══ Dataset ══

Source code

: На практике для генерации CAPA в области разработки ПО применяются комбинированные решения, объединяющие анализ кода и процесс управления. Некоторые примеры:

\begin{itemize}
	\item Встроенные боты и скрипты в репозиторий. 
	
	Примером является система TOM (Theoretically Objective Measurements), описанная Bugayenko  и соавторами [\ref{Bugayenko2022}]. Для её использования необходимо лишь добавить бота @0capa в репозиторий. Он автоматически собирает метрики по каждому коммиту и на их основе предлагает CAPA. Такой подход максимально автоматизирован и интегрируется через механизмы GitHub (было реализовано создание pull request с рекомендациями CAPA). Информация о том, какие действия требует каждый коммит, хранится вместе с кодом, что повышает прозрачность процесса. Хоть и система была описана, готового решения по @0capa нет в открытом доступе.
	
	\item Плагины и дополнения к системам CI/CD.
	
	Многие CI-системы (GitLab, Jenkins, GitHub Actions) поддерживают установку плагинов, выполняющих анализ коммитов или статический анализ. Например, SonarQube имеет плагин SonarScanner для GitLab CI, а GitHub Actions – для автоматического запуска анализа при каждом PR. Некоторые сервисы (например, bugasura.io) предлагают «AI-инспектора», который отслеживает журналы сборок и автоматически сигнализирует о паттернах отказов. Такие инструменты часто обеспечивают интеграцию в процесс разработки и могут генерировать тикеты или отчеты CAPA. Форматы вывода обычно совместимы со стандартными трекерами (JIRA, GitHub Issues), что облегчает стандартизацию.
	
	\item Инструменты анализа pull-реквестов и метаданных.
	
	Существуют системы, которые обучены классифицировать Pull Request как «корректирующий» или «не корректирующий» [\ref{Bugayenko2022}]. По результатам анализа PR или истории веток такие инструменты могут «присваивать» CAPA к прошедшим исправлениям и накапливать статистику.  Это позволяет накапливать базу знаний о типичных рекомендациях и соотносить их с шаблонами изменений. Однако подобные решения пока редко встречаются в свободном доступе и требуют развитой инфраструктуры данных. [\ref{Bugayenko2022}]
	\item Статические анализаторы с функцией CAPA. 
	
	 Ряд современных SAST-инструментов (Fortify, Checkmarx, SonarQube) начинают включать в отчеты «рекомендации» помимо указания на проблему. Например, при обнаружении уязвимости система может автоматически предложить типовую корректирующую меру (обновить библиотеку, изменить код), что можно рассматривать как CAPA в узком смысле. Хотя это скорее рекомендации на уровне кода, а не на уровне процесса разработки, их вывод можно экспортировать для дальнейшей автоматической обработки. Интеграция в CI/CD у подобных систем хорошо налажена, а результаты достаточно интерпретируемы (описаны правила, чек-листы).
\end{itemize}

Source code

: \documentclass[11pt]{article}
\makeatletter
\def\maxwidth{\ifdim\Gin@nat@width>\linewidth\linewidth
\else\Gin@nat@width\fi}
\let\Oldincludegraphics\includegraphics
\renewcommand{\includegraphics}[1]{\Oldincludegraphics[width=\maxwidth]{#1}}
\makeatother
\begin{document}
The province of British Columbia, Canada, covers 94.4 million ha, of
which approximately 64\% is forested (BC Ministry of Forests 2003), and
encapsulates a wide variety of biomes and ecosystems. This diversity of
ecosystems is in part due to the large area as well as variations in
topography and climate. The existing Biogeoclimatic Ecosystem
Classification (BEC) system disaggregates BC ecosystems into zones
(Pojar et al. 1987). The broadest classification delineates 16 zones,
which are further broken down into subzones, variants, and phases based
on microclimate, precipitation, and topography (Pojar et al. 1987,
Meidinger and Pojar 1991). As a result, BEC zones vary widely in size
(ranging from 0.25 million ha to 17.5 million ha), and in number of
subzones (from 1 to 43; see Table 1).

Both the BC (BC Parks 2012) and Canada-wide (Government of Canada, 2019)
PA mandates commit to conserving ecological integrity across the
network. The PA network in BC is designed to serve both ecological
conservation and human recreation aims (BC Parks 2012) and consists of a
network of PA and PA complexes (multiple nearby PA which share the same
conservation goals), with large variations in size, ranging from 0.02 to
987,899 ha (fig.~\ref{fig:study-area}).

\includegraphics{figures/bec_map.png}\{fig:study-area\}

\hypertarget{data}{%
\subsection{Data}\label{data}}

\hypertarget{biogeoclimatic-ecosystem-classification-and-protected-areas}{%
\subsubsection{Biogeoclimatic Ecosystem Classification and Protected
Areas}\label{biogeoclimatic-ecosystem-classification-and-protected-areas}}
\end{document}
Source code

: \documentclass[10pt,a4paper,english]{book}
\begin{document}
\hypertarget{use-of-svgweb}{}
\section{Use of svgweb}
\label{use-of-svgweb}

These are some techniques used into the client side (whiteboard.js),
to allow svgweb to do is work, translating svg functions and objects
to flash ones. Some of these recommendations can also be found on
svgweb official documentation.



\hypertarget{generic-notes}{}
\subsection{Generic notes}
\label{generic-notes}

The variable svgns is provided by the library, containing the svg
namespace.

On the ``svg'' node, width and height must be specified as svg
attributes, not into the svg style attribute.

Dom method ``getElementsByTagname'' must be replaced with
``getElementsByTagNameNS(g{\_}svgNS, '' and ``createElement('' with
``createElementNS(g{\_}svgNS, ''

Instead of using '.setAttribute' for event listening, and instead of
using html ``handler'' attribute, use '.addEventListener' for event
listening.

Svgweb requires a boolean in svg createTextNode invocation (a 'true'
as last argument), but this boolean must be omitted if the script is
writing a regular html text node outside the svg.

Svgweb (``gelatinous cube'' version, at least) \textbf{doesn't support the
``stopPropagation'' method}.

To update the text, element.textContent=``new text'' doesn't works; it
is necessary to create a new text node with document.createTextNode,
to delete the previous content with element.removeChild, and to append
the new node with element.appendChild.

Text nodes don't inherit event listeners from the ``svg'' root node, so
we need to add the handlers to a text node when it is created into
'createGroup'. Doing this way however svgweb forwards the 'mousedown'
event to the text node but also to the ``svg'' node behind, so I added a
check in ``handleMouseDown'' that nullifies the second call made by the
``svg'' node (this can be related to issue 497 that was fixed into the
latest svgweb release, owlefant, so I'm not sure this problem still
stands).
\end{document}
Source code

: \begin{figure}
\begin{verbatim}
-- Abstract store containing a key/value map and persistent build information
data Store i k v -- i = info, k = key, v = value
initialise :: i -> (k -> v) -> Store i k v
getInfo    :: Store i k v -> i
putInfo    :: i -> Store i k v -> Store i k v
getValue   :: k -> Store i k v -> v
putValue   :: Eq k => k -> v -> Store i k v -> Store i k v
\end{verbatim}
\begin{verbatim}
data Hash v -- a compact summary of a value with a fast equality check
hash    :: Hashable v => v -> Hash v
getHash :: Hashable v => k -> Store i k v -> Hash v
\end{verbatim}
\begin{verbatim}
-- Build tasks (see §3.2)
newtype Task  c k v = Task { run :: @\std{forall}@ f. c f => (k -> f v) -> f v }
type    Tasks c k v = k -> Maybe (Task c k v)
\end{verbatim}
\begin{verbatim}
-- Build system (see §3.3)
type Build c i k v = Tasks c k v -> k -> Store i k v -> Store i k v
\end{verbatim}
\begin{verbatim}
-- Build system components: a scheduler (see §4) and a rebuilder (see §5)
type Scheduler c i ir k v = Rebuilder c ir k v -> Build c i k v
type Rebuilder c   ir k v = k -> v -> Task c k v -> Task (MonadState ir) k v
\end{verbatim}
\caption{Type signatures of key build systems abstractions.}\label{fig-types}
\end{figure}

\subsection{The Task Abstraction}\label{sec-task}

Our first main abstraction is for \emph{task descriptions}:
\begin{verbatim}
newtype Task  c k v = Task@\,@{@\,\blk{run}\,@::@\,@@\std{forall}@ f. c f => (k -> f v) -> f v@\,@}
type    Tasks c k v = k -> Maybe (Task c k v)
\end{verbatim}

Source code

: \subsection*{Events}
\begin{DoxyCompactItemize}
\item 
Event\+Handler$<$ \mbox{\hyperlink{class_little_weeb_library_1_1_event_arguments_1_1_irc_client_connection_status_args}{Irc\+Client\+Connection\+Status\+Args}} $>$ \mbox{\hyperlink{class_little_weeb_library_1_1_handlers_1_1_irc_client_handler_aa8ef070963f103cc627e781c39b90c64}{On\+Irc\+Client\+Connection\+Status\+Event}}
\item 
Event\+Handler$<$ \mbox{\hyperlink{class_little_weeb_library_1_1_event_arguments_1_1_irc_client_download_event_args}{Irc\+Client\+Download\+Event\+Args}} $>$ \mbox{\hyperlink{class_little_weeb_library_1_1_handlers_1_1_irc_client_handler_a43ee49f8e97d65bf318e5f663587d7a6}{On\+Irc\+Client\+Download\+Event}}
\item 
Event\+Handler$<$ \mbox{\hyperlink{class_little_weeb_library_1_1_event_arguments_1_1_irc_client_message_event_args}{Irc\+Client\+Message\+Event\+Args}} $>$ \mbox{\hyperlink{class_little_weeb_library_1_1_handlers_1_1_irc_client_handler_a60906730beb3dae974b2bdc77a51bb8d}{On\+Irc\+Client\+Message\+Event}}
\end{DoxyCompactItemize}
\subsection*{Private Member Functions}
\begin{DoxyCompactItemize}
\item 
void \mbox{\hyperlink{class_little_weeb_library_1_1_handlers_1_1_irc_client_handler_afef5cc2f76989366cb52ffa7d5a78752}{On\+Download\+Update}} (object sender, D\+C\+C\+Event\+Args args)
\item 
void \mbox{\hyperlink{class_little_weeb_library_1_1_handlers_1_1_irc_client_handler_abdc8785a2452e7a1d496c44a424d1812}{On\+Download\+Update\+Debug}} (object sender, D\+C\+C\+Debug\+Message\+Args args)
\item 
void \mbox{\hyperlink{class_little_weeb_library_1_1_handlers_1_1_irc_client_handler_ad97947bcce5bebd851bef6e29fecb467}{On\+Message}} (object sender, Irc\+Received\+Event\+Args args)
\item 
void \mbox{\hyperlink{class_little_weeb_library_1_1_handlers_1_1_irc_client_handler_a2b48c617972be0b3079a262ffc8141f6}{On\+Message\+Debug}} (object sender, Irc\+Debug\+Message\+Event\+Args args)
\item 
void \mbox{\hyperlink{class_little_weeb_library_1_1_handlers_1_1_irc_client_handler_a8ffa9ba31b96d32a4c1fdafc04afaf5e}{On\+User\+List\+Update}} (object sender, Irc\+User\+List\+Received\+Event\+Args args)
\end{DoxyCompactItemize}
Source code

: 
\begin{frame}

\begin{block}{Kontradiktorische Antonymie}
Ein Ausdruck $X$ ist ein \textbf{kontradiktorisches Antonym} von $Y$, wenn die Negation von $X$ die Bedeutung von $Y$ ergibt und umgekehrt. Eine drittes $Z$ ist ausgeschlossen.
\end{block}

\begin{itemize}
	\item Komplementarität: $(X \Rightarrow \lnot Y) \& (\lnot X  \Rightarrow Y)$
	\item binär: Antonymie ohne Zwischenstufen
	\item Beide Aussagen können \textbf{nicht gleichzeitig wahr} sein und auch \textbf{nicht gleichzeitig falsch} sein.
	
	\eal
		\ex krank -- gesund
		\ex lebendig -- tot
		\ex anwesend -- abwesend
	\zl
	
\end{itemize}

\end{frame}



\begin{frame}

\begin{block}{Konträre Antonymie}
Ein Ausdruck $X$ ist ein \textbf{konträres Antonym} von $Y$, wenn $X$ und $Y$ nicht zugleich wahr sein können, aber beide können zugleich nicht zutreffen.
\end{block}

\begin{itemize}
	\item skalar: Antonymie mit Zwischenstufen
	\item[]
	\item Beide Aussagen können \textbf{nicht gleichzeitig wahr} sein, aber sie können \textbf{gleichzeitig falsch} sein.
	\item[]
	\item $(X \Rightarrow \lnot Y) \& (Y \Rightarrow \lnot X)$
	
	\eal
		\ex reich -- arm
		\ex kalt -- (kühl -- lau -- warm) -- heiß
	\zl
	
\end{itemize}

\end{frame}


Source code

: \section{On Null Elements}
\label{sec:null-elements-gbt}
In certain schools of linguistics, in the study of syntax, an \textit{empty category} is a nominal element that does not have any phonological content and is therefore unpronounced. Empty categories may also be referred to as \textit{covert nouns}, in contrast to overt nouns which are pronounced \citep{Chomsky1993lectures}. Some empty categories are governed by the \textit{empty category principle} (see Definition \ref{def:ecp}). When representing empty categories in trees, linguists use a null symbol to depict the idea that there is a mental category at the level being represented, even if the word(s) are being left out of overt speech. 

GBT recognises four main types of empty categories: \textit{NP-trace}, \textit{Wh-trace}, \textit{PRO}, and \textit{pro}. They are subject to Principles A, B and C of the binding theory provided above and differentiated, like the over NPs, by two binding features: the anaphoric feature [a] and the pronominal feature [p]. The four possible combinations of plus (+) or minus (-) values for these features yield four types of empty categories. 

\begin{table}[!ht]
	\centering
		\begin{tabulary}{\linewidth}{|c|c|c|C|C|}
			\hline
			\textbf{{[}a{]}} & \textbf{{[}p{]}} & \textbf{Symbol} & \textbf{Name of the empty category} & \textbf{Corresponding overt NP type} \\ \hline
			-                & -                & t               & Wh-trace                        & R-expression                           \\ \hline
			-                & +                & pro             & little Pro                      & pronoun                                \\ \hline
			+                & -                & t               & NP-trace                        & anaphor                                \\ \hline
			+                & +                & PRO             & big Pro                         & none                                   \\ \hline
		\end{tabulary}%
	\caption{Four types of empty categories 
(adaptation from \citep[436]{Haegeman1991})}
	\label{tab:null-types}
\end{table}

═══

• **Work item**:
Quote exactly the first line of the entries and every line after it, stopping with the line that contains "скрипты в репозиторий.".

• **Answer to this exercise**:
Source code

: На практике для генерации CAPA в области разработки ПО применяются комбинированные решения, объединяющие анализ кода и процесс управления. Некоторые примеры:

\begin{itemize}
	\item Встроенные боты и скрипты в репозиторий. 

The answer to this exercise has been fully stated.